Avanos’taki çömlekçilik çoğunlukla geleneksel yöntemlere dayanır. Avanos’a gidip gelenlerin de izleme şansı bulduğu bu yapım metoduna artık günümüz teknolojileri de katkılar sunmaktadır. Avonos’taki çömlek yapımı turistlerin ve ziyaretçilerin de izlemesini sağlayacak şekilde turistik mekânların içinde de sürdürülür. Avanos’taki çömlek ustaları çağdaş gelişmelerden de yararlanılmaktadır. Çark üzerinde çömlek yapan ustaların yapım işleri şu şekildedir. “ Çevreden alıp işledikleri çamurları “çamur yalağına koyarak silindirden geçirilir ve yabancı maddelerden arıtılır. Daha sonra çırak alır ustanın önünde topaç yaparak çamuru çarkın üzerine yerleştirir. ve usta çamuru işleyerek arzu ettiği biçim ebat ve kullanıma uygun bir çömlek yapar. Bu çömleklerin belli bir bekleme ve olgulaşma süreci vardır. İşlenen çamurun hava Şartlarına göre bekleme süresi ortalama 20 gündür. Bu süreç bitikten sonra işlenmiş çömlekler fırına istif olunur. 3 gün 3 gece odunla yanar. Ayar deliklerinden bakılarak, pişip pişmediği kontrol edilir. Piştikten sonra kapıları açılır, 2 gün soğumaya bırakılır ve ocak boşaltılır. Bu esnada ıskartalar sağlamlarından ayrılır. Çömleklerin konulduğu fırınlar oldukça büyük ebatlı fırınlar olmaktadır. Normalde bir fırından 1500-2000 parça malzeme çıkar."(1)

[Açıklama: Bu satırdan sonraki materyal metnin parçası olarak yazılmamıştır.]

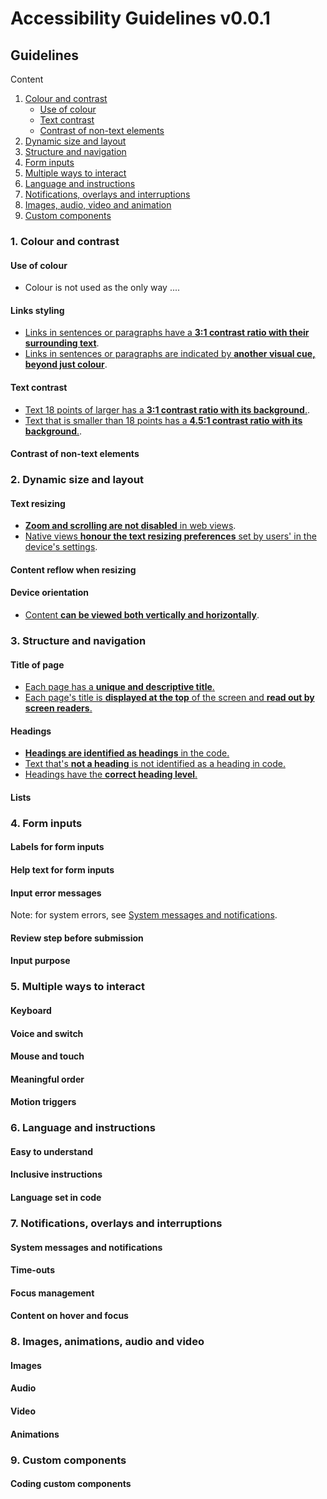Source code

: # Accessibility Guidelines v0.0.1

## Guidelines

Content
1. [Colour and contrast](#1-colour-and-contrast)
   * [Use of colour](#use-of-colour)
   * [Text contrast](#text-contrast)
   * [Contrast of non-text elements](#contrast-of-non-text-elements)
2. [Dynamic size and layout](#2-dynamic-size-and-layout)
3. [Structure and navigation](#3-structure-and-navigation)
4. [Form inputs](#4-form-inputs)
5. [Multiple ways to interact](#5-multiple-ways-to-interact)
6. [Language and instructions](#6-language-and-instructions)
7. [Notifications, overlays and interruptions](#7-notifications-overlays-and-interruptions)
8. [Images, audio, video and animation](#8-images-animations-audio-and-video)
9.  [Custom components](#9-custom-components)

### 1. Colour and contrast

#### Use of colour

* Colour is not used as the only way ....

#### Links styling

* [Links in sentences or paragraphs have a **3:1 contrast ratio with their surrounding text**](https://www.tesco.com).
* [Links in sentences or paragraphs are indicated by **another visual cue, beyond just colour**](https://www.tesco.com).

#### Text contrast

* [Text 18 points of larger has a **3:1 contrast ratio with its background**.](https://www.tesco.com).
* [Text that is smaller than 18 points has a **4.5:1 contrast ratio with its background**.](https://www.tesco.com).
<!-- Include 'bold' -->

#### Contrast of non-text elements



### 2. Dynamic size and layout

#### Text resizing

* [**Zoom and scrolling are not disabled** in web views](https://www.tesco.com).
* [Native views **honour the text resizing preferences** set by users' in the device's settings](https://www.tesco.com).

#### Content reflow when resizing

#### Device orientation

* [Content **can be viewed both vertically and horizontally**](https://www.tesco.com).

### 3. Structure and navigation

#### Title of page

* [Each page has a **unique and descriptive title**.](https://www.tesco.com)
* [Each page's title is **displayed at the top** of the screen and **read out by screen readers**.](https://www.tesco.com)

#### Headings

* [**Headings are identified as headings** in the code.](https://www.tesco.com)
* [Text that's **not a heading** is not identified as a heading in code.](https://www.tesco.com)
* [Headings have the **correct heading level**.](https://www.tesco.com)

#### Lists

### 4. Form inputs

#### Labels for form inputs

#### Help text for form inputs

#### Input error messages

Note: for system errors, see [System messages and notifications](#system-messages-and-notifications).

#### Review step before submission

#### Input purpose

### 5. Multiple ways to interact

#### Keyboard

#### Voice and switch

#### Mouse and touch

#### Meaningful order

#### Motion triggers

### 6. Language and instructions

#### Easy to understand

#### Inclusive instructions

#### Language set in code

### 7. Notifications, overlays and interruptions

#### System messages and notifications

#### Time-outs

#### Focus management

#### Content on hover and focus

### 8. Images, animations, audio and video

#### Images

#### Audio

#### Video

#### Animations

### 9. Custom components

#### Coding custom components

Avanoslu ustalar çömleklerini ziyaretçilerin en çok uğradıkları mağaralar içinde içeriden veya dışarıdan gelen turistlerin izleyebilecekleri bir şekilde imal ederler. Ziyaretçiler çömleğin imal edildiğini görebilir hatta ustaların yanına sokularak kendileri de çömlek imal edebilmektedir. Dönen çarkın üzerine konulan macun şeklindeki çamura el ve parmaklara şekil verilmesi zevkli ve aktif bir sunum sağlar. Çıkrığın üstünde dönen çamur topuna verilen şekillendirilmelere bizzat şahit olursunuz hatta. Ustaların yardımı ile kendiniz de çamur topuna dokunarak elleriniz ve parmaklarınız ile bir çömlek imal edebilirsiniz. Çömlek ustası bir ayağı ile çıkrığın dönen milini kontrol ederken elleri ve parmakları ile çamura şekil vermekte, bu çamur topunun içini oymakta çamuru bombeli, yuvarlak uzun, kısa, büyük küçük vb kâse, vazo, tas, kupa, tencere, sürahi vb şekline getirmektedir. Parmağın elin, tırnağın sayesinde bu çamur topu dönen çarkın üstünde çok değişik hallere bürünüp çıkmaktadır. Çarkın üstüne koyduğu bir avuç çamuru evirip çeviren milin üzerinde ellileriyle, parmaklarıyla, tırnaklarıyla hallerden hale sokan usta bu çamuru ne yapmak istiyorsa o hale getirip tas, güveç kapı, sürahi, vazo ya da bir küp olup çıkıveren mamulü tezgâhın üzerinden alıp, kurutmaya fırınlamaya vb ayırmaktadır. Ustanın yanına oturup çamura şekil vermeyi siz de denebilir siz de bu şekilde bir çömlek yapıp çıkabilirsiniz..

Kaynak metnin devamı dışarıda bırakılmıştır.